Cubs clobber Cards 17-5 in the opener of 10-game homestand

News-DemocratMay 12, 2014 

St. Louis Cardinals manager Mike Matheny.

ZIA NIZAMI — Buy Photo

— The Chicago Cubs were rude guests Monday night as the St. Louis Cardinals opened an 10-game homestand.

The Cubs took a 7-0 lead after 1 1/2 innings and glided to a 17-5 victory before a capacity crowd of 44,434 at Busch Stadium.

The 17 runs, along with 20 hits, were season-highs for Chicago. It was the most runs the Cubs have scored against the Cardinals since they won 17-4 on Sept. 21, 1974, at Busch Stadium II.

Eleven of the runs Monday came against the Cardinals' first two pitchers, Tyler Lyons and reliever Eric Fornataro. The last six came in the ninth against Randy Choate, who allowed as many hits in the inning as he had in 14 previous appearances and saw his ERA soar from 2.38 to 6.75.

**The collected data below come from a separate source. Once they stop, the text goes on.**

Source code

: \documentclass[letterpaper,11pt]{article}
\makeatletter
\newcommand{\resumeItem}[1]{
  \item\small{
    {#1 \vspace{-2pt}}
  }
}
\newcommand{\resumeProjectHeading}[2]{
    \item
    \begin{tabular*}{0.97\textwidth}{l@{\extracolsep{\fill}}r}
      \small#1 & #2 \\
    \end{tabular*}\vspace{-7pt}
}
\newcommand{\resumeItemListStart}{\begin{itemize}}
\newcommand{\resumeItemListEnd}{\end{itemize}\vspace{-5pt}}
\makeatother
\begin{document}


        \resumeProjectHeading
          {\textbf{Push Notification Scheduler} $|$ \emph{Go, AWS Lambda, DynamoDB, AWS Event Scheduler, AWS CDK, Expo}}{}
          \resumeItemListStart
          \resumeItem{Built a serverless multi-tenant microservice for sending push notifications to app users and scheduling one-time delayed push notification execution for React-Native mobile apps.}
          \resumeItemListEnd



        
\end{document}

Choate couldn't survive the onslaught, being relieved by utility infielder Daniel Descalso with two outs in the ninth. Descalso retired Mike Olt on a deep fly to left to end the inning.

With Lyons not immediately available and few other players in the clubhouse, Descalso was taken aback when he finished dressing and saw at least 12 reporters standing around his locker.

"Really?" Descalso said.

Descalso said he hadn't pitched in a game since high school. Manager Mike Matheny had forewarned him of the possibility as Choate struggled with every hitter he faced in the ninth.

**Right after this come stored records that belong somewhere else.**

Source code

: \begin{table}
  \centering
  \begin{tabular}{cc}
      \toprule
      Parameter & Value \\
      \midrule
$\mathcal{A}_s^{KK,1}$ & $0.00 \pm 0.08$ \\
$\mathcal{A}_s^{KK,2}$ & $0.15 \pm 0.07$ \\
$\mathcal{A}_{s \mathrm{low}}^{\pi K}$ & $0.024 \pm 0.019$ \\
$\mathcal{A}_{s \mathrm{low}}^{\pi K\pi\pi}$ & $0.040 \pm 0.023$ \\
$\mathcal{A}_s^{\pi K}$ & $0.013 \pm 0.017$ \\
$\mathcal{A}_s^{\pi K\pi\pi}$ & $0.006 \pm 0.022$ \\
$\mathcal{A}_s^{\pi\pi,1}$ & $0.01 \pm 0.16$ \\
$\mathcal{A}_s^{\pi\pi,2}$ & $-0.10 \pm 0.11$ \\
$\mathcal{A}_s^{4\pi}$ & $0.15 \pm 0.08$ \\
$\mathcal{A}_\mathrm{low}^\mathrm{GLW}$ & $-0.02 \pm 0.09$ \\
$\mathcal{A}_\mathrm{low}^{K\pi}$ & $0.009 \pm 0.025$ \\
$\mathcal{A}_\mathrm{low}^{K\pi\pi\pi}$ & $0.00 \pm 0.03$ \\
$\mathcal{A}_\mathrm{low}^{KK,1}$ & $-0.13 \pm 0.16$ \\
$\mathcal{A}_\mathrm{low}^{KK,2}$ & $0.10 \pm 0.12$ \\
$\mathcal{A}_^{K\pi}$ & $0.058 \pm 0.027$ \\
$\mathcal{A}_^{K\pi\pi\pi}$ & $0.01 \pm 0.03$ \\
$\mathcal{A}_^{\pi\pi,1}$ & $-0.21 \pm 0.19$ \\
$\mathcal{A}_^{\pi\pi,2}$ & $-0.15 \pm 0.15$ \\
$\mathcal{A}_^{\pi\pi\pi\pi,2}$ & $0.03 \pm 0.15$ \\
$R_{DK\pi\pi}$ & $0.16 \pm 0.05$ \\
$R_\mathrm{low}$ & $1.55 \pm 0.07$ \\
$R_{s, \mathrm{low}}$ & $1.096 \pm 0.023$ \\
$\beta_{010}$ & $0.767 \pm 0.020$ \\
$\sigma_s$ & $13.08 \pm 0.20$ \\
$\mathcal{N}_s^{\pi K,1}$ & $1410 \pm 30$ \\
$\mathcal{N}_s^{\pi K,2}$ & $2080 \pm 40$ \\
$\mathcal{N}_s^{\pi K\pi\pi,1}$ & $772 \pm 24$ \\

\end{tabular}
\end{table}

"I just went out there and did what they asked me to do," Descalso said. "I don't really want to talk about this. ... We got our (butt) kicked tonight. It's never a good feeling."

Olt and Junior Lake homered for the Cubs (13-24). Lake had three hits and a career-high six RBIs, while Emilio Bonifacio had four hits and scored five runs. Every Chicago starter had at least one hit.

Lyons (0-3, 6.12 ERA) absorbed most of the damage. The left-hander allowed nine runs (earned) on nine hits in four innings, with one walk and two strikeouts.

"Tyler had a rough start, no question about it," Matheny said. "It looked like he was just getting the ball in the middle of the plate. Regardless of what pitch it was, it seemed like he was finding more of the plate that what he was looking for, and they didn't miss them."

Matheny did all he could to avoid using Descalso.

"It's embarrassing to have to put him into that spot," Matheny said. "He's a team guy; he understands. But we shouldn't have ever been in that spot to begin with. It's tough for all of us to watch."

The Cardinals used five pitchers prior to Descalso, and Matheny acknowledged it's likely a roster move will be made before the second game of the series at 7:15 p.m. Tuesday.

The Cubs hit for the cycle in the first, grabbing a 4-0 lead.

Bonifacio doubled past third to lead off and went to third on Lake's grounder to second. Yadier Molina's passed ball scored Bonifacio to make it 1-0.

Anthony Rizzo then singled to left and scored on a triple inside first by Starlin Castro. Olt hit Lyons' next pitch into the seats in right for his eighth home run.

After Travis Wood retired the Cardinals (19-20) in order in the first, the Cubs scored three more in the second.

Wood beat out an infield single to third and went to second on Bonifacio's hit. Lake then lined a 1-0 pitch into the seats in left, extending Chicago's lead to 7-0.

Wood (3-4) pitched six innings, allowing five runs (four earned) on five hits. He walked three and struck out four.

The Cardinals inched within 7-2 in the second.

Molina singled with one out and Peter Bourjos walked with two outs. Mark Ellis cracked a single to left, and both Molina and Bourjos scored when the ball got past Lake for an error.

Ellis was credited with one RBI, while the other run was unearned because of the miscue.

The Cubs got the two runs back in the fourth on Lake's RBI double and an overturned call at the plate.

Bonifacio was initially called out at home by Sean Barber on Rizzo's roller to shortstop Jhonny Peralta. But replays indicated Molina missed the tag on Bonifacio, whose run counted after a 1-minute, 30-second review.

The Cardinals got within 9-5 in the fifth with three runs. Wood hit Greg Garcia and Peralta with pitches, setting up Matt Holliday's RBI double. Allen Craig followed with an RBI grounder to third and Molina had a run-scoring single to center.

But the Cardinals could get no closer.

"We saw some fight," Matheny said. "We got within four runs there, and then we weren't able to shut it off."